MATERIALS PROVIDED: Begin

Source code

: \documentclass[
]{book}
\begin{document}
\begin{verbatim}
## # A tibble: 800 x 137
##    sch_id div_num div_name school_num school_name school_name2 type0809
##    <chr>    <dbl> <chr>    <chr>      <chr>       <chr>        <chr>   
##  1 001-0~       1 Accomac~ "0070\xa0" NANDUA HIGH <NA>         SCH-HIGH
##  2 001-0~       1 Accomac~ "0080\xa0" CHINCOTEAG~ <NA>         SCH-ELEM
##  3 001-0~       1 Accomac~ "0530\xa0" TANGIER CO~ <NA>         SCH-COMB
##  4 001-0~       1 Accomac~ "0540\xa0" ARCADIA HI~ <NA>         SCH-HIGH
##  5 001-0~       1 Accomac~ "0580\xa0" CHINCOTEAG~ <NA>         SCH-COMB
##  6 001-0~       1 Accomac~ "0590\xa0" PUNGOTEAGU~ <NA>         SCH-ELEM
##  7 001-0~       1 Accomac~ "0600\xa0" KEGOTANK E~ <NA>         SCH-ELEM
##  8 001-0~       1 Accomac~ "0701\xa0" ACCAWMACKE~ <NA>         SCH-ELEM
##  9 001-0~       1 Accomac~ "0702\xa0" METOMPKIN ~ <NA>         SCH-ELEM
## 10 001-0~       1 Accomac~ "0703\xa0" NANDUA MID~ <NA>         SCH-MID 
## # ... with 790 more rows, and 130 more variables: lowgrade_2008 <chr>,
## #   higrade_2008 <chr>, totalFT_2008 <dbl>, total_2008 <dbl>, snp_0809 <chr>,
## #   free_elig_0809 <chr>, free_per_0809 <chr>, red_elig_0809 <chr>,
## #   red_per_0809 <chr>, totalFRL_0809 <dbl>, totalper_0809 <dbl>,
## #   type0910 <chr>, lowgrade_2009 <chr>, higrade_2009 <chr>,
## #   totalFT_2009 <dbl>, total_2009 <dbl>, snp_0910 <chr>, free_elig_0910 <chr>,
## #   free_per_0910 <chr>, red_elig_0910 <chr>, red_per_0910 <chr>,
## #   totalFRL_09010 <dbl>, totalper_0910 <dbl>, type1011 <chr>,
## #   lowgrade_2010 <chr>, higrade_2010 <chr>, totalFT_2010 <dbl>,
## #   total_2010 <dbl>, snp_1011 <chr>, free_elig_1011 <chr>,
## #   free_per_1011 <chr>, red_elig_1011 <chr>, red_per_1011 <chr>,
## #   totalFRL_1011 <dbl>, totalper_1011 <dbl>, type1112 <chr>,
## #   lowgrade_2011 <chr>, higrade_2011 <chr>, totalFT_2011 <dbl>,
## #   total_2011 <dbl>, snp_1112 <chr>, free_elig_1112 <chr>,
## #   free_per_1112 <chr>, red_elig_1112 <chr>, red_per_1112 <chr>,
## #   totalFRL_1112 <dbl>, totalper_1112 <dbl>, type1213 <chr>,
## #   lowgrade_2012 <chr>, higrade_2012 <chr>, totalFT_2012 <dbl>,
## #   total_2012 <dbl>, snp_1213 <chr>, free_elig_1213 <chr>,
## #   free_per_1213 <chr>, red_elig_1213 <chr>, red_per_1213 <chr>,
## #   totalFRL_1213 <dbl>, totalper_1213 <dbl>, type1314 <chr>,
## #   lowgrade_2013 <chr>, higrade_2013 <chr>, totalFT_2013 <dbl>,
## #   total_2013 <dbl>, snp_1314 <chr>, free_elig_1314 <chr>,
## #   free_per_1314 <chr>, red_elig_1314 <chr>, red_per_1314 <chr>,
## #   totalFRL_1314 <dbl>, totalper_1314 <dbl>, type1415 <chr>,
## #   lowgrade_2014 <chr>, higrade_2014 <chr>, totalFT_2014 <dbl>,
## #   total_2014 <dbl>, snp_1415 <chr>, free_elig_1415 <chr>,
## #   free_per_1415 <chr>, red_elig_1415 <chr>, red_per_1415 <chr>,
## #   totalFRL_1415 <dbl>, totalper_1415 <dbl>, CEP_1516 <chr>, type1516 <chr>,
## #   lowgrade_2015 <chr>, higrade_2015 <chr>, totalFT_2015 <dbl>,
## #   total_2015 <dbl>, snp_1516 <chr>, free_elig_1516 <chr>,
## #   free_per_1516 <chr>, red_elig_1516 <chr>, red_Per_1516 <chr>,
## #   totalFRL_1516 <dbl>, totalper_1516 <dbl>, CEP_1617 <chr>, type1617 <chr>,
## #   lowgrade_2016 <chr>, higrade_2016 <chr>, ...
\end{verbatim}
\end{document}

MATERIALS PROVIDED: End

TASK DIRECTIONS:
Return the listing above in its exact form.

ANSWER SPACE:
Source code

: \documentclass[
]{book}
\begin{document}
\begin{verbatim}
## # A tibble: 800 x 137
##    sch_id div_num div_name school_num school_name school_name2 type0809
##    <chr>    <dbl> <chr>    <chr>      <chr>       <chr>        <chr>   
##  1 001-0~       1 Accomac~ "0070\xa0" NANDUA HIGH <NA>         SCH-HIGH
##  2 001-0~       1 Accomac~ "0080\xa0" CHINCOTEAG~ <NA>         SCH-ELEM
##  3 001-0~       1 Accomac~ "0530\xa0" TANGIER CO~ <NA>         SCH-COMB
##  4 001-0~       1 Accomac~ "0540\xa0" ARCADIA HI~ <NA>         SCH-HIGH
##  5 001-0~       1 Accomac~ "0580\xa0" CHINCOTEAG~ <NA>         SCH-COMB
##  6 001-0~       1 Accomac~ "0590\xa0" PUNGOTEAGU~ <NA>         SCH-ELEM
##  7 001-0~       1 Accomac~ "0600\xa0" KEGOTANK E~ <NA>         SCH-ELEM
##  8 001-0~       1 Accomac~ "0701\xa0" ACCAWMACKE~ <NA>         SCH-ELEM
##  9 001-0~       1 Accomac~ "0702\xa0" METOMPKIN ~ <NA>         SCH-ELEM
## 10 001-0~       1 Accomac~ "0703\xa0" NANDUA MID~ <NA>         SCH-MID 
## # ... with 790 more rows, and 130 more variables: lowgrade_2008 <chr>,
## #   higrade_2008 <chr>, totalFT_2008 <dbl>, total_2008 <dbl>, snp_0809 <chr>,
## #   free_elig_0809 <chr>, free_per_0809 <chr>, red_elig_0809 <chr>,
## #   red_per_0809 <chr>, totalFRL_0809 <dbl>, totalper_0809 <dbl>,
## #   type0910 <chr>, lowgrade_2009 <chr>, higrade_2009 <chr>,
## #   totalFT_2009 <dbl>, total_2009 <dbl>, snp_0910 <chr>, free_elig_0910 <chr>,
## #   free_per_0910 <chr>, red_elig_0910 <chr>, red_per_0910 <chr>,
## #   totalFRL_09010 <dbl>, totalper_0910 <dbl>, type1011 <chr>,
## #   lowgrade_2010 <chr>, higrade_2010 <chr>, totalFT_2010 <dbl>,
## #   total_2010 <dbl>, snp_1011 <chr>, free_elig_1011 <chr>,
## #   free_per_1011 <chr>, red_elig_1011 <chr>, red_per_1011 <chr>,
## #   totalFRL_1011 <dbl>, totalper_1011 <dbl>, type1112 <chr>,
## #   lowgrade_2011 <chr>, higrade_2011 <chr>, totalFT_2011 <dbl>,
## #   total_2011 <dbl>, snp_1112 <chr>, free_elig_1112 <chr>,
## #   free_per_1112 <chr>, red_elig_1112 <chr>, red_per_1112 <chr>,
## #   totalFRL_1112 <dbl>, totalper_1112 <dbl>, type1213 <chr>,
## #   lowgrade_2012 <chr>, higrade_2012 <chr>, totalFT_2012 <dbl>,
## #   total_2012 <dbl>, snp_1213 <chr>, free_elig_1213 <chr>,
## #   free_per_1213 <chr>, red_elig_1213 <chr>, red_per_1213 <chr>,
## #   totalFRL_1213 <dbl>, totalper_1213 <dbl>, type1314 <chr>,
## #   lowgrade_2013 <chr>, higrade_2013 <chr>, totalFT_2013 <dbl>,
## #   total_2013 <dbl>, snp_1314 <chr>, free_elig_1314 <chr>,
## #   free_per_1314 <chr>, red_elig_1314 <chr>, red_per_1314 <chr>,
## #   totalFRL_1314 <dbl>, totalper_1314 <dbl>, type1415 <chr>,
## #   lowgrade_2014 <chr>, higrade_2014 <chr>, totalFT_2014 <dbl>,
## #   total_2014 <dbl>, snp_1415 <chr>, free_elig_1415 <chr>,
## #   free_per_1415 <chr>, red_elig_1415 <chr>, red_per_1415 <chr>,
## #   totalFRL_1415 <dbl>, totalper_1415 <dbl>, CEP_1516 <chr>, type1516 <chr>,
## #   lowgrade_2015 <chr>, higrade_2015 <chr>, totalFT_2015 <dbl>,
## #   total_2015 <dbl>, snp_1516 <chr>, free_elig_1516 <chr>,
## #   free_per_1516 <chr>, red_elig_1516 <chr>, red_Per_1516 <chr>,
## #   totalFRL_1516 <dbl>, totalper_1516 <dbl>, CEP_1617 <chr>, type1617 <chr>,
## #   lowgrade_2016 <chr>, higrade_2016 <chr>, ...
\end{verbatim}
\end{document}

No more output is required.